Watch the commercials for the Sunday morning shows, and you’ll see that they’re sponsored by your friendly local military contractor. I don’t know about you, but I don’t plan on purchasing a 747 anytime soon . . . so why does Boeing buy airtime every Sunday?

CNN seems designed for necrophiliacs. Fox News panders to the demographic that needs their prejudices confirmed (you’d think Fox News would support universal healthcare just to keep their geriatric audience alive). It’s called “old media” for a reason. No wonder viewers are leaving network news in droves. Young people are finding alternatives on the Internet, where voices can be uncensored and more honest.

It’s easy to fixate on Fox News—the Lee Atwater wet-dream network (the Southern Strategy made national)—but they’re only part of the problem.
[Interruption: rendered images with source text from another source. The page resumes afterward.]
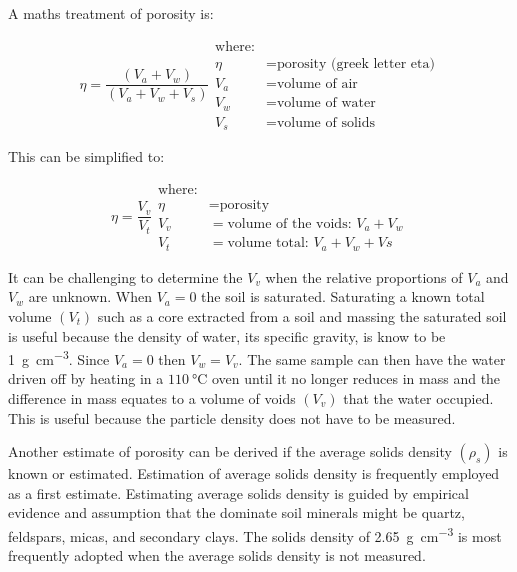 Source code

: \documentclass{book}
\begin{document}
A maths treatment of porosity is:

\begin{equation}
    \eta = \frac{\left(V_a + V_w\right)}{\left(V_a + V_w + V_s\right)}
    \begin{aligned}
        \text{where:}\\
        \eta &= \text{porosity (greek letter eta)}\\
        V_a &= \text{volume of air}\\
        V_w &= \text{volume of water}\\
        V_s &= \text{volume of solids}
    \end{aligned}
\end{equation}

This can be simplified to:

\begin{equation}
    \eta = \frac{V_v}{V_t}
    \begin{aligned}
        \text{where:}\\
        \eta &= \text{porosity}\\
        V_v &= \text{volume of the voids}:\,V_a+V_w\\
        V_t &= \text{volume total}:\,V_a+V_w+Vs
    \end{aligned}
\end{equation}

It can be challenging to determine the $V_v$ when the relative proportions of $V_a$ and $V_w$ are unknown. When $V_a = 0$ the soil is saturated. Saturating a known total volume $\left(V_t\right)$  such as a core extracted from a soil and massing the saturated soil is useful because the density of water, its specific gravity, is know to be \qty{1}{\gram\per\cubic\centi\metre}. Since $V_a=0$ then $V_w=V_v$. The same sample can then have the water driven off by heating in a $\qty{110}{\degreeCelsius}$ oven until it no longer reduces in mass and the difference in mass equates to a volume of voids $\left(V_v\right)$ that the water occupied. This is useful because the particle density does not have to be measured.

Another estimate of porosity can be derived if the average solids density $\left(\rho_s\right)$ is known or estimated. Estimation of average solids density is frequently employed as a first estimate. Estimating average solids density is guided by empirical evidence and assumption that the dominate soil minerals might be quartz, feldspars, micas, and secondary clays. The solids density of \qty{2.65}{\gram\per\cubic\centi\metre} is most frequently adopted when the average solids density is not measured.
\end{document}
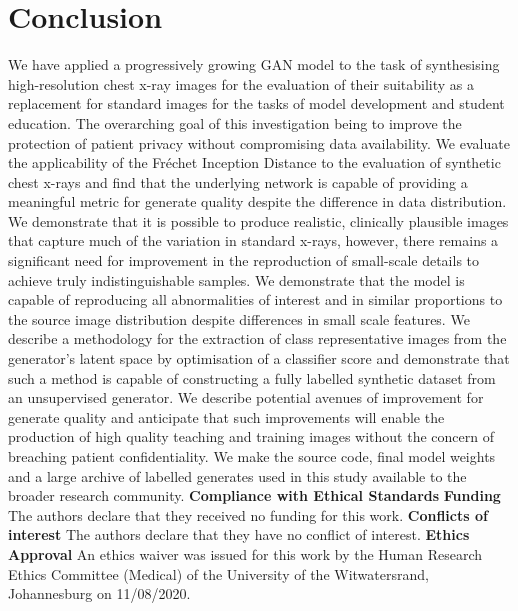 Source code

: \documentclass{article}
\begin{document}
\section{Conclusion}
\label{sec:conclusion}
We have applied a progressively growing GAN model to the task of synthesising high-resolution chest x-ray images for the evaluation of their suitability as a replacement for standard images for the tasks of model development and student education. The overarching goal of this investigation being to improve the protection of patient privacy without compromising data availability. We evaluate the applicability of the Fréchet Inception Distance to the evaluation of synthetic chest x-rays and find that the underlying network is capable of providing a meaningful metric for generate quality despite the difference in data distribution. We demonstrate that it is possible to produce realistic, clinically plausible images that capture much of the variation in standard x-rays, however, there remains a significant need for improvement in the reproduction of small-scale details to achieve truly indistinguishable samples. We demonstrate that the model is capable of reproducing all abnormalities of interest and in similar proportions to the source image distribution despite differences in small scale features. We describe a methodology for the extraction of class representative images from the generator's latent space by optimisation of a classifier score and demonstrate that such a method is capable of constructing a fully labelled synthetic dataset from an unsupervised generator. We describe potential avenues of improvement for generate quality and anticipate that such improvements will enable the production of high quality teaching and training images without the concern of breaching patient confidentiality. We make the source code, final model weights and a large archive of labelled generates used in this study available to the broader research community.
\newline \newline
\textbf{Compliance with Ethical Standards}
\newline
\textbf{Funding} The authors declare that they received no funding for this work.
\newline
\textbf{Conflicts of interest} The authors declare that they have no conflict of interest.
\newline
\textbf{Ethics Approval} An ethics waiver was issued for this work by the Human Research Ethics Committee (Medical) of the University of the Witwatersrand, Johannesburg on 11/08/2020.

\printbibliography
\end{document}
You can imagine the Hannitys and O’Reillys cashing their monthly million-dollar checks with the rationalization that, instead of giving the public what it needs, they give it what it wants. Sadly, they still successfully pollute the public’s perception of important issues. Bush lied us into a war, Obama lied us into healthcare—which one are you more upset by?
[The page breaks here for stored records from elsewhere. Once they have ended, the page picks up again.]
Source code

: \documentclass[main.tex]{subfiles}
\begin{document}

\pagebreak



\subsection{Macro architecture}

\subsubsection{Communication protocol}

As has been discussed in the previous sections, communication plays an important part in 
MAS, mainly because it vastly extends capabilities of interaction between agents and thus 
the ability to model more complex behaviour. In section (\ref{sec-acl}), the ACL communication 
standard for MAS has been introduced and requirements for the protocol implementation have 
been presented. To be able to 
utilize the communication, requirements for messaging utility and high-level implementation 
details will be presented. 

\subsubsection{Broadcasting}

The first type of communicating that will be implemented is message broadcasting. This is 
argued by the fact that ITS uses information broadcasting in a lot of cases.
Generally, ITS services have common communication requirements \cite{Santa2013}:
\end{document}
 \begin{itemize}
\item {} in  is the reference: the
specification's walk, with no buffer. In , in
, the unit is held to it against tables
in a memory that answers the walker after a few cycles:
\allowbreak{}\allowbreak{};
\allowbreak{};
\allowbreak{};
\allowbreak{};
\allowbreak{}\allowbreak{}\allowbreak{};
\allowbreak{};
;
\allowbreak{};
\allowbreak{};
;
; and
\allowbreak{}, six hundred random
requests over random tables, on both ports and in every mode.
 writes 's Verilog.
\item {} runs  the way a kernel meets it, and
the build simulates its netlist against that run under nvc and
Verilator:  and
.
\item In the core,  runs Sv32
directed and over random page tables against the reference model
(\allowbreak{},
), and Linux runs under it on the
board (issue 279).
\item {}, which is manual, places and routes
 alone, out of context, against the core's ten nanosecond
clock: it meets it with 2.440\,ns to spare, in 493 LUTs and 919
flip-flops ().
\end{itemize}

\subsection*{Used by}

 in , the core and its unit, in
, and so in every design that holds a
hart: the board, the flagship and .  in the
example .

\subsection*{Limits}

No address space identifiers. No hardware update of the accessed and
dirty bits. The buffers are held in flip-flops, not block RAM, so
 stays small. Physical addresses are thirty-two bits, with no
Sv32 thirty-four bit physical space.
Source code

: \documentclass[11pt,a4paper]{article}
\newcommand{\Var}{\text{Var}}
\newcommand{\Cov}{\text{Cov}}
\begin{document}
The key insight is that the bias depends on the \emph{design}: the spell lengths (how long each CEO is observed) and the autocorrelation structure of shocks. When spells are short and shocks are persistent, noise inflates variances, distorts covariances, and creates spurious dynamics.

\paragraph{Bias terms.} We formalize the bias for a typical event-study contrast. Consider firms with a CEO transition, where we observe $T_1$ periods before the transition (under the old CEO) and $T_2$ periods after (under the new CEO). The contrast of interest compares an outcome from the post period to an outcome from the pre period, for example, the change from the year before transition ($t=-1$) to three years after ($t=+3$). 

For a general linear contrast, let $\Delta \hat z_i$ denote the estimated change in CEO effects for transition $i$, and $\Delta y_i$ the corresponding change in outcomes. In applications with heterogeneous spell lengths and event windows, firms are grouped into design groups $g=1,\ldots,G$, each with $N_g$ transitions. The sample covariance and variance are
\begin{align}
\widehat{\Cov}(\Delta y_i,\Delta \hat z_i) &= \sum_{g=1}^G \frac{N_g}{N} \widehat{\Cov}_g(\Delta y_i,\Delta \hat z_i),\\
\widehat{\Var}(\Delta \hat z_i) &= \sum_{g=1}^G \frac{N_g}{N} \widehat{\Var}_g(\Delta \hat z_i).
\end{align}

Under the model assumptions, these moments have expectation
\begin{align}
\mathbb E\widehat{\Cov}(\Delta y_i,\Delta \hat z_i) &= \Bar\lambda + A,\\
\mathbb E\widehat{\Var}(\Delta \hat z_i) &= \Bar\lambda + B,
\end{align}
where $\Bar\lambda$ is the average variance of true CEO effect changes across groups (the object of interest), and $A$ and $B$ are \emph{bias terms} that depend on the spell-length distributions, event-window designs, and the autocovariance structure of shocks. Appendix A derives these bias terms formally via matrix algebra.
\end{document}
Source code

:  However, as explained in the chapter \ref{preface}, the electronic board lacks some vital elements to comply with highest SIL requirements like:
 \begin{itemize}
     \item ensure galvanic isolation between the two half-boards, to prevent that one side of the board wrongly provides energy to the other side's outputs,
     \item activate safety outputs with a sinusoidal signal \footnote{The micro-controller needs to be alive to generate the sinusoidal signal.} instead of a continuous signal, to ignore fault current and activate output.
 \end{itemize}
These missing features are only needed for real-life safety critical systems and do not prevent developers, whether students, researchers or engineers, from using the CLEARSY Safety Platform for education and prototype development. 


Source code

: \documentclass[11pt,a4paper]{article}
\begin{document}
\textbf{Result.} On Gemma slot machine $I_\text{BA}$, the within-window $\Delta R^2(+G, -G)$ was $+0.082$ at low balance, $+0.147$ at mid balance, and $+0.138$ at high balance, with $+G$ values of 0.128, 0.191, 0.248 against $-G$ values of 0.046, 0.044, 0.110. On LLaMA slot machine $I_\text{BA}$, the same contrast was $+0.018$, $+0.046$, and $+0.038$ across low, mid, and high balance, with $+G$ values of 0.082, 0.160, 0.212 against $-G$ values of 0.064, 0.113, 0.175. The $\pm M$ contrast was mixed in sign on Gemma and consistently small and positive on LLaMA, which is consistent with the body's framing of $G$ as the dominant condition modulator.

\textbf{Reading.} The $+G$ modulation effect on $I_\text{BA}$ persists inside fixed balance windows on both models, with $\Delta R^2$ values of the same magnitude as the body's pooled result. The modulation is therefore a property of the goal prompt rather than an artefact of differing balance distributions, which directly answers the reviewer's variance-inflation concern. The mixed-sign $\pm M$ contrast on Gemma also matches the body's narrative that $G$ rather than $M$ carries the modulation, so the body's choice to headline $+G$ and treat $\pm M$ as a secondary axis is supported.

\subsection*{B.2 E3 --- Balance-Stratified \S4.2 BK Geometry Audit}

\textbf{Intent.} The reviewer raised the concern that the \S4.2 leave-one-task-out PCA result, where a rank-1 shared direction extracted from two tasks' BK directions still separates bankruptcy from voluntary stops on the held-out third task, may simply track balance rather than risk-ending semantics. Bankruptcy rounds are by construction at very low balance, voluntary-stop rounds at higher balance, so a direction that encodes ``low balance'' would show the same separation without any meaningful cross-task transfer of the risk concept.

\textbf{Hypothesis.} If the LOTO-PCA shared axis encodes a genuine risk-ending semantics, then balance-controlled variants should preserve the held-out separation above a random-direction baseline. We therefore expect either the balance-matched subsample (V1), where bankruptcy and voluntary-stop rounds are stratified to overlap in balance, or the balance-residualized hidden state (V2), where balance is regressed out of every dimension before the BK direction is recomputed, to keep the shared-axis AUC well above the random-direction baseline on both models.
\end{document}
The media is only one facet of the deeper problem in America. That problem is money in politics. Our elected officials serve money and not the people. This is not because all of them are inherently corrupt, but because our political system has been retrofitted to accommodate the interests of the wealthy. Politicians give lip service to issues like inequality and then give actual lip service to the corporations responsible for it (the hooker behind the liquor store type of lip service). The two parties are conglomerated with moneyed interests as election campaigns have become open markets of legal bribery. The most loyal corporate soldiers are rewarded with lobbying or consultant jobs after serving their time in political office.

This is money without nationality or loyalty or empathy—and it has the loudest voice in our country. The ultimate aim of American politics today is figuring out how the wealthy can persuade the most amount of people to use their vote to keep wealth in power. Of course, society’s struggle against concentrations of power is eternal. But we are far away from the era of trust-busting and the New Deal that gave working Americans a say in the future for them and their families. Today the pendulum has swung dangerously far with little sign of it swinging back.
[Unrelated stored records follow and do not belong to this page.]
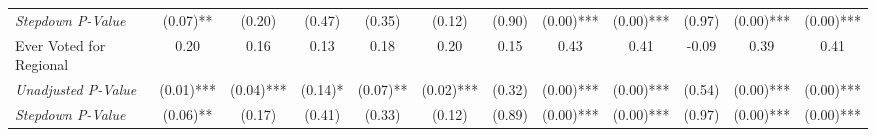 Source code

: \begin{tabular}{l c c c c c c c c c c c}
\quad \textit{Stepdown P-Value} & (0.07)** & (0.20) & (0.47) & (0.35) & (0.12) & (0.90) & (0.00)*** & (0.00)*** & (0.97) & (0.00)*** & (0.00)*** \\
Ever Voted for Regional & 0.20 & 0.16 & 0.13 & 0.18 & 0.20 & 0.15 & 0.43 & 0.41 & -0.09 & 0.39 & 0.41 \\
\quad \textit{Unadjusted P-Value} & (0.01)*** & (0.04)*** & (0.14)* & (0.07)** & (0.02)*** & (0.32) & (0.00)*** & (0.00)*** & (0.54) & (0.00)*** & (0.00)*** \\
\quad \textit{Stepdown P-Value} & (0.06)** & (0.17) & (0.41) & (0.33) & (0.12) & (0.89) & (0.00)*** & (0.00)*** & (0.97) & (0.00)*** & (0.00)*** \\
\bottomrule
\end{tabular}
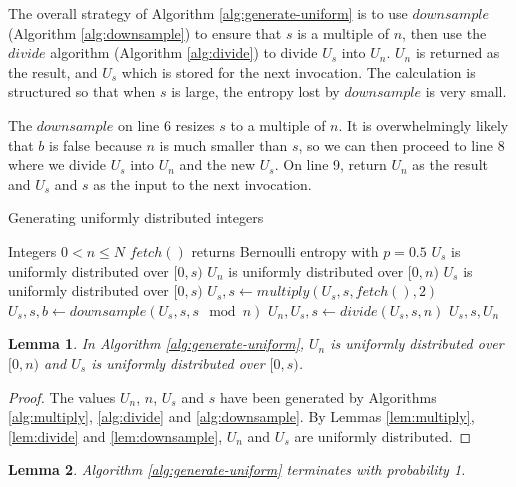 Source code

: \documentclass[12pt]{article}
\newtheorem{lemma}{Lemma}
\begin{document}
The overall strategy of Algorithm \ref{alg:generate-uniform} is to use $downsample$ (Algorithm \ref{alg:downsample}) to ensure that $s$ is a multiple of $n$, then use the $divide$ algorithm (Algorithm \ref{alg:divide}) to divide $U_s$ into $U_n$. $U_n$ is returned as the result, and $U_s$ which is stored for the next invocation. The calculation is structured so that when $s$ is large, the entropy lost by $downsample$ is very small.

The $downsample$ on line 6 resizes $s$ to a multiple of $n$. It is overwhelmingly likely that $b$ is false because $n$ is much smaller than $s$, so we can then proceed to line 8 where we divide $U_s$ into $U_n$ and the new $U_s$. On line 9, return $U_n$ as the result and $U_s$ and $s$ as the input to the next invocation.

\begin{algorithm}
\caption{Generating uniformly distributed integers}
\label{alg:generate-uniform}
\begin{algorithmic}[1]
\Require Integers $0 < n\le N$
\Require $fetch()$ returns Bernoulli entropy with $p=0.5$
\Require $U_s$ is uniformly distributed over $[0,s)$
\Ensure $U_n$ is uniformly distributed over $[0,n)$
\Ensure $U_s$ is uniformly distributed over $[0,s)$
        \State $U_s, s \gets multiply(U_s, s, fetch(), 2)$
    \EndWhile
    \State $U_s, s, b \gets downsample(U_s, s, s \mod n)$ 
        \State $U_n, U_s, s \gets divide(U_s, s, n)$
        \State \Return $U_s, s, U_n$
    \EndIf
  \EndWhile
\EndProcedure
\end{algorithmic}
\end{algorithm}

\begin{lemma}
    In Algorithm \ref{alg:generate-uniform}, 
$U_n$ is uniformly distributed over $[0,n)$ and 
$U_s$ is uniformly distributed over $[0,s)$.
\end{lemma}

\begin{proof}
The values $U_n$, $n$, $U_s$ and $s$ have been generated by Algorithms \ref{alg:multiply}, \ref{alg:divide} and \ref{alg:downsample}. By Lemmas \ref{lem:multiply}, \ref{lem:divide} and \ref{lem:downsample}, $U_n$ and $U_s$ are uniformly distributed.
\end{proof}

\begin{lemma}
Algorithm \ref{alg:generate-uniform} terminates with probability 1.
\end{lemma}
\end{document}
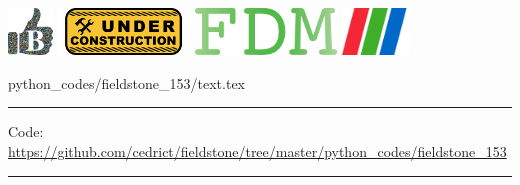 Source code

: \noindent
\includegraphics[height=1.25cm]{images/pictograms/benchmark}
\includegraphics[height=1.25cm]{images/pictograms/under_construction}
\includegraphics[height=1.25cm]{images/pictograms/FDM}
\includegraphics[height=1.25cm]{images/pictograms/paraview}



\begin{flushright} {\tiny {\color{gray} python\_codes/fieldstone\_153/text.tex}} \end{flushright}

%

\par\noindent\rule{\textwidth}{0.4pt}

\begin{center}
\inpython
{\small Code: \url{https://github.com/cedrict/fieldstone/tree/master/python_codes/fieldstone_153}}
\end{center}

\par\noindent\rule{\textwidth}{0.4pt}






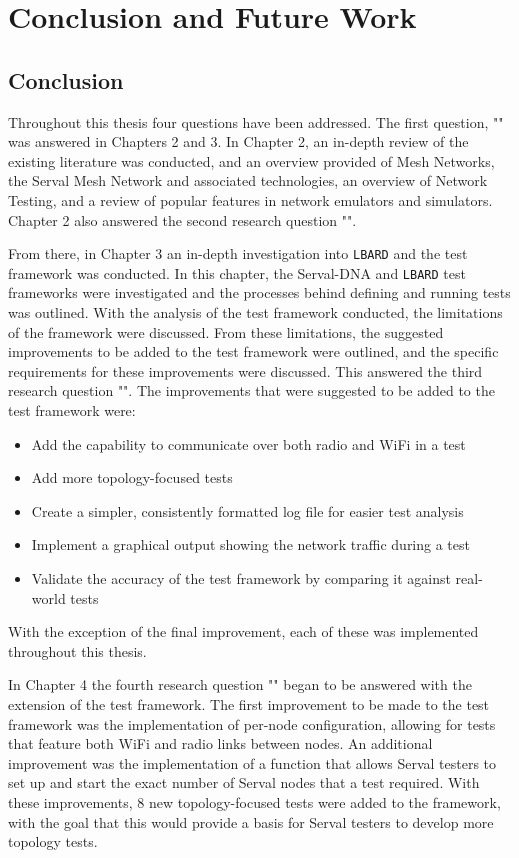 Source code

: 
\chapter{Conclusion and Future Work} %

\label{Chapter8}

\section{Conclusion}
Throughout this thesis four questions have been addressed.
The first question, "\firstRQ" was answered in Chapters 2 and 3.
In Chapter 2, an in-depth review of the existing literature was conducted, and an overview provided of Mesh Networks, the Serval Mesh Network and associated technologies, an overview of Network Testing, and a review of popular features in network emulators and simulators.
Chapter 2 also answered the second research question "\secondRQ".

From there, in Chapter 3 an in-depth investigation into \texttt{LBARD} and the test framework was conducted.
In this chapter, the Serval-DNA and \texttt{LBARD} test frameworks were investigated and the processes behind defining and running tests was outlined. 
With the analysis of the test framework conducted, the limitations of the framework were discussed.
From these limitations, the suggested improvements to be added to the test framework were outlined, and the specific requirements for these improvements were discussed.
This answered the third research question "\thirdRQ".
The improvements that were suggested to be added to the test framework were:
\begin{itemize}
    \item Add the capability to communicate over both radio and WiFi in a test
    \item Add more topology-focused tests
    \item Create a simpler, consistently formatted log file for easier test analysis
    \item Implement a graphical output showing the network traffic during a test
    \item Validate the accuracy of the test framework by comparing it against real-world tests
\end{itemize}
With the exception of the final improvement, each of these was implemented throughout this thesis.

In Chapter 4 the fourth research question "\fourthRQ" began to be answered with the extension of the test framework.
The first improvement to be made to the test framework was the implementation of per-node configuration, allowing for tests that feature both WiFi and radio links between nodes.
An additional improvement was the implementation of a function that allows Serval testers to set up and start the exact number of Serval nodes that a test required.
With these improvements, 8 new topology-focused tests were added to the framework, with the goal that this would provide a basis for Serval testers to develop more topology tests.

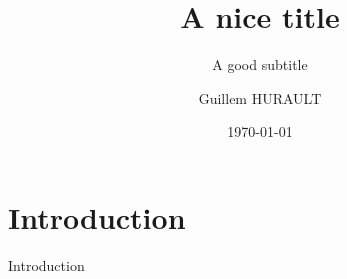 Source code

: \documentclass[10pt]{beamer}
\title{A nice title}
\subtitle{A good subtitle}
\date{\today}
\author{Guillem HURAULT}
\begin{document}
\maketitle

\section{Introduction}

\begin{frame}{Introduction}

\end{frame}

\begin{frame}[standout]

\end{frame}
\end{document}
Don’t think it’s all doom and gloom. In America, the people are better than their politicians, and with social issues, the public is far ahead of its supposed representatives. The sweep of history favors progressive ideals and social justice—that is a truism proven every day. As the country embraced gay marriage, gun control, legalized marijuana, and said “NO!” to a war in Syria, and doesn’t seem very hot on reigniting the cold war, politicians and news anchors had to play catch up with the American people.




HOW TO USE THIS BOOK

Over the years, I’ve been observing the American political scene as it portrays itself through the media. I’ve collected the little moments in the discourse where the cracks are showing. Through these cracks escapes some failed deception or truth, enabling me to make my own cracks. These fragments form a twitching mosaic that tell the bigger story of what’s wrong in America.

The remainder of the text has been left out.